Indeed, during the Covid-19 crisis, the fruit and vegetables sector has been recognised by governments as an essential service.
“People are counting on us to feed consumers,” said Lambrecht. “We have introduced many new measures to keep business going. All our sites are now closed to external visitors. For those who cannot work from home, including growers, quality and logistics personnel, hygiene and social distancing are crucial, as well as clear communication to colleagues, growers and customers to keep them informed about best practices. We also take care to avoid shifts crossing over and have opened new break facilities to guarantee social distancing.
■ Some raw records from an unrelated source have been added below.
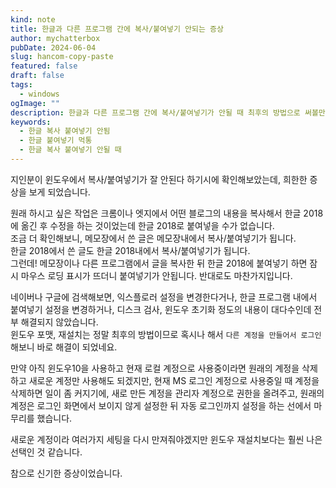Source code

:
 ```yaml
---
kind: note
title: 한글과 다른 프로그램 간에 복사/붙여넣기 안되는 증상
author: mychatterbox
pubDate: 2024-06-04
slug: hancom-copy-paste
featured: false
draft: false
tags:
  - windows
ogImage: ""
description: 한글과 다른 프로그램 간에 복사/붙여넣기가 안될 때 최후의 방법으로 써볼만한..
keywords:
  - 한글 복사 붙여넣기 안됨
  - 한글 붙여넣기 먹통
  - 한글 복사 붙여넣기 안될 때
---
```

지인분이 윈도우에서 복사/붙여넣기가 잘 안된다 하기시에 확인해보았는데, 희한한 증상을 보게 되었습니다.  

원래 하시고 싶은 작업은 크롬이나 엣지에서 어떤 블로그의 내용을 복사해서 한글 2018에 옮긴 후 수정을 하는 것이었는데 한글 2018로 붙여넣을 수가 없습니다.  
조금 더 확인해보니, 메모장에서 쓴 글은 메모장내에서 복사/붙여넣기가 됩니다.  
한글 2018에서 쓴 글도 한글 2018내에서 복사/붙여넣기가 됩니다.  
그런데! 메모장이나 다른 프로그램에서 글을 복사한 뒤 한글 2018에 붙여넣기 하면 잠시 마우스 로딩 표시가 뜨더니 붙여넣기가 안됩니다. 반대로도 마찬가지입니다.  

네이버나 구글에 검색해보면, 익스플로러 설정을 변경한다거나, 한글 프로그램 내에서 붙여넣기 설정을 변경하거나, 디스크 검사, 윈도우 초기화 정도의 내용이 대다수인데 전부 해결되지 않았습니다.  
윈도우 포맷, 재설치는 정말 최후의 방법이므로 혹시나 해서 `다른 계정을 만들어서 로그인` 해보니 바로 해결이 되었네요.  

만약 아직 윈도우10을 사용하고 현재 로컬 계정으로 사용중이라면 원래의 계정을 삭제하고 새로운 계정만 사용해도 되겠지만, 현재 MS 로그인 계정으로 사용중일 때 계정을 삭제하면 일이 좀 커지기에, 새로 만든 계정을 관리자 계정으로 권한을 올려주고, 원래의 계정은 로그인 화면에서 보이지 않게 설정한 뒤 자동 로그인까지 설정을 하는 선에서 마무리를 했습니다.  

새로운 계정이라 여러가지 세팅을 다시 만져줘야겠지만 윈도우 재설치보다는 훨씬 나은 선택인 것 같습니다.  

참으로 신기한 증상이었습니다.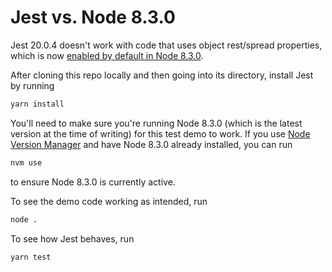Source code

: # Jest vs. Node 8.3.0

Jest 20.0.4 doesn't work with code that uses object rest/spread properties, which is now [enabled by default in Node 8.3.0](http://node.green/#ESNEXT-candidate--stage-3--object-rest-spread-properties).

After cloning this repo locally and then going into its directory, install Jest by running

```bash
yarn install
```

You'll need to make sure you're running Node 8.3.0 (which is the latest version at the time of writing) for this test demo to work.  If you use [Node Version Manager](https://github.com/creationix/nvm) and have Node 8.3.0 already installed, you can run

```bash
nvm use
```

to ensure Node 8.3.0 is currently active.

To see the demo code working as intended, run

```bash
node .
```

To see how Jest behaves, run

```bash
yarn test
```
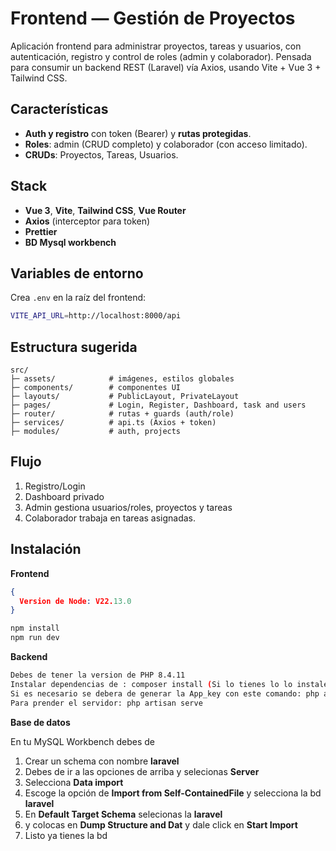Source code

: # Frontend — Gestión de Proyectos

Aplicación frontend para administrar proyectos, tareas y usuarios, con autenticación, registro y control de roles (admin y colaborador). Pensada para consumir un backend REST (Laravel) vía Axios, usando Vite + Vue 3 + Tailwind CSS.

## Características
- **Auth y registro** con token (Bearer) y **rutas protegidas**.
- **Roles**: admin (CRUD completo) y colaborador (con acceso limitado).
- **CRUDs**: Proyectos, Tareas, Usuarios.

## Stack
- **Vue 3**, **Vite**, **Tailwind CSS**, **Vue Router**
- **Axios** (interceptor para token)
- **Prettier**
- **BD Mysql workbench**

## Variables de entorno
Crea `.env` en la raíz del frontend:
```bash
VITE_API_URL=http://localhost:8000/api
```

## Estructura sugerida
```
src/
├─ assets/            # imágenes, estilos globales
├─ components/        # componentes UI
├─ layouts/           # PublicLayout, PrivateLayout
├─ pages/             # Login, Register, Dashboard, task and users
├─ router/            # rutas + guards (auth/role)
├─ services/          # api.ts (Axios + token)
├─ modules/           # auth, projects

```

## Flujo
1) Registro/Login
2) Dashboard privado
3) Admin gestiona usuarios/roles, proyectos y tareas
4) Colaborador trabaja en tareas asignadas.

## Instalación
**Frontend**
```json
{
  Version de Node: V22.13.0
}
```
```bash
npm install
npm run dev
```
**Backend**

```bash
Debes de tener la version de PHP 8.4.11
Instalar dependencias de : composer install (Si lo tienes lo lo instales)
Si es necesario se debera de generar la App_key con este comando: php artisan key:generate
Para prender el servidor: php artisan serve

```
**Base de datos**

En tu MySQL Workbench debes de 
1) Crear un schema con nombre **laravel**
2) Debes de ir a las opciones de arriba y selecionas **Server**
3) Selecciona **Data import** 
4) Escoge la opción de **Import from Self-ContainedFile** y selecciona la bd **laravel**
5) En **Default Target Schema** selecionas la **laravel**
6) y colocas en **Dump Structure and Dat** y dale click en **Start Import**
7) Listo ya tienes la bd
In many ways we have had to rewrite the script for handling procedures.”
The closure of restaurants, bars and hotels has of course had an immediate impact on business. “We have to adapt in order to ensure we get supplies to consumers,” said Lambrecht. “More asparagus is now going to the retailers, for example. After the initial bulk-buying from consumers, we are now seeing changes to when people are doing their shopping, with less of a focus on Friday. People are cooking more at home and eating more fruit and vegetables as a result. This is not just happening here in Belgium, but in many countries.”
However, concerns over labour remain an issue, with many foreign workers unable to reach the country. “In Belgium, growers just starting production are facing some major difficulties,” said Lambrecht. “The government has launched an initiative called Help de Oogst (Help the Harvest) to try to find more seasonal workers, especially for the strawberry and asparagus fields.”
Some have suggested that fears over Covid-19 might make consumers more forgiving about protective plastic packaging, but Lambrecht believes it’s more complicated than that.
“In the heat of the moment, focuses can change,” he said. “Perhaps people are looking at products in a new light. Plastic is often seen merely as a waste problem, but now the advantages in terms of hygiene and food safety are also more evident. For BelOrta this doesn’t change much. We have a strategy and we know what we believe in. We are looking for the best and most sustainable solutions for each product. We have been using rPET punnets for strawberries for many years now, but we are also investing in new sustainable packaging solutions. We must keep developing and making the right choices.”